Mead's (Brief) Guide To Memory Debuggers

(An Introduction to Dr. Memory and Valgrind)
Dr. Memory examples
Valgrind examples

Background

There are several tools available to help you find memory bugs in your programs. This document will discuss two of them: Dr. Memory and Valgrind.
  1. Dr. Memory"Dr. Memory is a memory monitoring tool capable of identifying memory-related programming errors such as accesses of uninitialized memory, accesses to unaddressable memory (including outside of allocated heap units and heap underflow and overflow), accesses to freed memory, double frees, memory leaks, and (on Windows) handle leaks, GDI API usage errors, and accesses to un-reserved thread local storage slots."

    Dr. Memory operates on unmodified application binaries running on Windows, Linux, Mac, or Android on commodity IA-32, AMD64, and ARM hardware.

    Pros:

    Cons:

  2. Valgrind"Valgrind is a GPL'd system for debugging and profiling Linux and Mac programs. With Valgrind's tool suite you can automatically detect many memory management and threading bugs, avoiding hours of frustrating bug-hunting, making your programs more stable. You can also perform detailed profiling to help speed up your programs."

    Valgrind runs on several popular platforms, such as x86, AMD64 and PPC32. Read more about the benefits of using Valgrind here.

    Pros:

    Cons:

Dr. Memory

On Windows, you can use either MinGW or Microsoft's compiler to build programs that Dr. Memory can check. In order for Dr. Memory to work correctly, you may need to compile your program with special command line options. Refer to Preparing Your Application on their website for detailed information.

Although Dr. Memory will work with Windows, Mac, and Linux, I'm only going to show how to use it under Windows because Valgrind is a better choice if you're running Mac or Linux. Also, the version of Dr. Memory used for these examples is 1.11.0 -- build 2. If you're running Windows 10 (or later), you should use the latest version as Windows is a moving target.
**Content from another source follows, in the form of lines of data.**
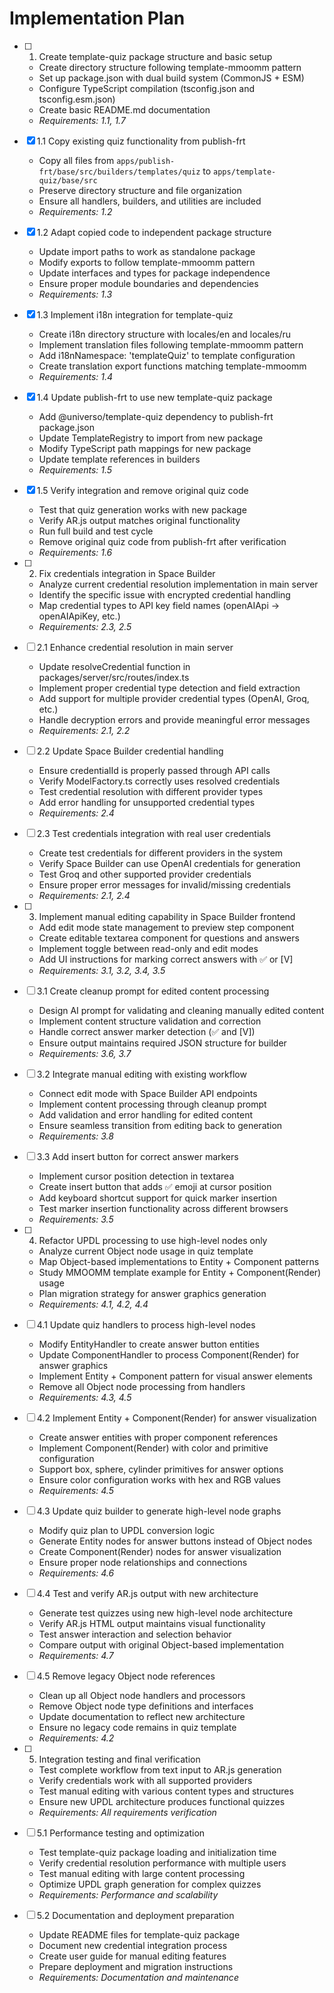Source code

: # Implementation Plan

- [ ] 1. Create template-quiz package structure and basic setup
  - Create directory structure following template-mmoomm pattern
  - Set up package.json with dual build system (CommonJS + ESM)
  - Configure TypeScript compilation (tsconfig.json and tsconfig.esm.json)
  - Create basic README.md documentation
  - _Requirements: 1.1, 1.7_

- [x] 1.1 Copy existing quiz functionality from publish-frt
  - Copy all files from `apps/publish-frt/base/src/builders/templates/quiz` to `apps/template-quiz/base/src`
  - Preserve directory structure and file organization
  - Ensure all handlers, builders, and utilities are included
  - _Requirements: 1.2_

- [x] 1.2 Adapt copied code to independent package structure
  - Update import paths to work as standalone package
  - Modify exports to follow template-mmoomm pattern
  - Update interfaces and types for package independence
  - Ensure proper module boundaries and dependencies
  - _Requirements: 1.3_

- [x] 1.3 Implement i18n integration for template-quiz
  - Create i18n directory structure with locales/en and locales/ru
  - Implement translation files following template-mmoomm pattern
  - Add i18nNamespace: 'templateQuiz' to template configuration
  - Create translation export functions matching template-mmoomm
  - _Requirements: 1.4_

- [x] 1.4 Update publish-frt to use new template-quiz package
  - Add @universo/template-quiz dependency to publish-frt package.json
  - Update TemplateRegistry to import from new package
  - Modify TypeScript path mappings for new package
  - Update template references in builders
  - _Requirements: 1.5_

- [x] 1.5 Verify integration and remove original quiz code
  - Test that quiz generation works with new package
  - Verify AR.js output matches original functionality
  - Run full build and test cycle
  - Remove original quiz code from publish-frt after verification
  - _Requirements: 1.6_

- [ ] 2. Fix credentials integration in Space Builder
  - Analyze current credential resolution implementation in main server
  - Identify the specific issue with encrypted credential handling
  - Map credential types to API key field names (openAIApi -> openAIApiKey, etc.)
  - _Requirements: 2.3, 2.5_

- [ ] 2.1 Enhance credential resolution in main server
  - Update resolveCredential function in packages/server/src/routes/index.ts
  - Implement proper credential type detection and field extraction
  - Add support for multiple provider credential types (OpenAI, Groq, etc.)
  - Handle decryption errors and provide meaningful error messages
  - _Requirements: 2.1, 2.2_

- [ ] 2.2 Update Space Builder credential handling
  - Ensure credentialId is properly passed through API calls
  - Verify ModelFactory.ts correctly uses resolved credentials
  - Test credential resolution with different provider types
  - Add error handling for unsupported credential types
  - _Requirements: 2.4_

- [ ] 2.3 Test credentials integration with real user credentials
  - Create test credentials for different providers in the system
  - Verify Space Builder can use OpenAI credentials for generation
  - Test Groq and other supported provider credentials
  - Ensure proper error messages for invalid/missing credentials
  - _Requirements: 2.1, 2.4_

- [ ] 3. Implement manual editing capability in Space Builder frontend
  - Add edit mode state management to preview step component
  - Create editable textarea component for questions and answers
  - Implement toggle between read-only and edit modes
  - Add UI instructions for marking correct answers with ✅ or [V]
  - _Requirements: 3.1, 3.2, 3.4, 3.5_

- [ ] 3.1 Create cleanup prompt for edited content processing
  - Design AI prompt for validating and cleaning manually edited content
  - Implement content structure validation and correction
  - Handle correct answer marker detection (✅ and [V])
  - Ensure output maintains required JSON structure for builder
  - _Requirements: 3.6, 3.7_

- [ ] 3.2 Integrate manual editing with existing workflow
  - Connect edit mode with Space Builder API endpoints
  - Implement content processing through cleanup prompt
  - Add validation and error handling for edited content
  - Ensure seamless transition from editing back to generation
  - _Requirements: 3.8_

- [ ] 3.3 Add insert button for correct answer markers
  - Implement cursor position detection in textarea
  - Create insert button that adds ✅ emoji at cursor position
  - Add keyboard shortcut support for quick marker insertion
  - Test marker insertion functionality across different browsers
  - _Requirements: 3.5_

- [ ] 4. Refactor UPDL processing to use high-level nodes only
  - Analyze current Object node usage in quiz template
  - Map Object-based implementations to Entity + Component patterns
  - Study MMOOMM template example for Entity + Component(Render) usage
  - Plan migration strategy for answer graphics generation
  - _Requirements: 4.1, 4.2, 4.4_

- [ ] 4.1 Update quiz handlers to process high-level nodes
  - Modify EntityHandler to create answer button entities
  - Update ComponentHandler to process Component(Render) for answer graphics
  - Implement Entity + Component pattern for visual answer elements
  - Remove all Object node processing from handlers
  - _Requirements: 4.3, 4.5_

- [ ] 4.2 Implement Entity + Component(Render) for answer visualization
  - Create answer entities with proper component references
  - Implement Component(Render) with color and primitive configuration
  - Support box, sphere, cylinder primitives for answer options
  - Ensure color configuration works with hex and RGB values
  - _Requirements: 4.5_

- [ ] 4.3 Update quiz builder to generate high-level node graphs
  - Modify quiz plan to UPDL conversion logic
  - Generate Entity nodes for answer buttons instead of Object nodes
  - Create Component(Render) nodes for answer visualization
  - Ensure proper node relationships and connections
  - _Requirements: 4.6_

- [ ] 4.4 Test and verify AR.js output with new architecture
  - Generate test quizzes using new high-level node architecture
  - Verify AR.js HTML output maintains visual functionality
  - Test answer interaction and selection behavior
  - Compare output with original Object-based implementation
  - _Requirements: 4.7_

- [ ] 4.5 Remove legacy Object node references
  - Clean up all Object node handlers and processors
  - Remove Object node type definitions and interfaces
  - Update documentation to reflect new architecture
  - Ensure no legacy code remains in quiz template
  - _Requirements: 4.2_

- [ ] 5. Integration testing and final verification
  - Test complete workflow from text input to AR.js generation
  - Verify credentials work with all supported providers
  - Test manual editing with various content types and structures
  - Ensure new UPDL architecture produces functional quizzes
  - _Requirements: All requirements verification_

- [ ] 5.1 Performance testing and optimization
  - Test template-quiz package loading and initialization time
  - Verify credential resolution performance with multiple users
  - Test manual editing with large content processing
  - Optimize UPDL graph generation for complex quizzes
  - _Requirements: Performance and scalability_

- [ ] 5.2 Documentation and deployment preparation
  - Update README files for template-quiz package
  - Document new credential integration process
  - Create user guide for manual editing features
  - Prepare deployment and migration instructions
  - _Requirements: Documentation and maintenance_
We're going to use this file: mem.bugs.cpp (HTML), that has several memory-related bugs:

  1. test1 - simple memory leak
  2. test2 - allocate with new[], deallocate with delete
  3. test3 - allocate with new, deallocate with delete[]
  4. test4 - allocate with malloc, deallocate with delete
  5. test5 - allocate with new, deallocate with free
  6. test6 - buffer overflow
  7. test7 - unitialized read
Both memory debuggers can detect more errors than the ones listed, but this should give you an idea of how to use them. To experiment with code that has more errors, try this one: mem.leaks.cpp (HTML). You can see all of the output from both Microsoft (32-bit and 64-bit) and MinGW (32-bit and 64-bit) here.

Quick Links:

Valgrind

Valgrind is only available for Linux and Mac, and I will be showing it on Linux. Valgrind is also a suite of tools that can look for problems other than memory. Read the documentation to see all of the things that it can do. The version of Valgrind used for these examples is 3.10.1, but any newer version should work the same.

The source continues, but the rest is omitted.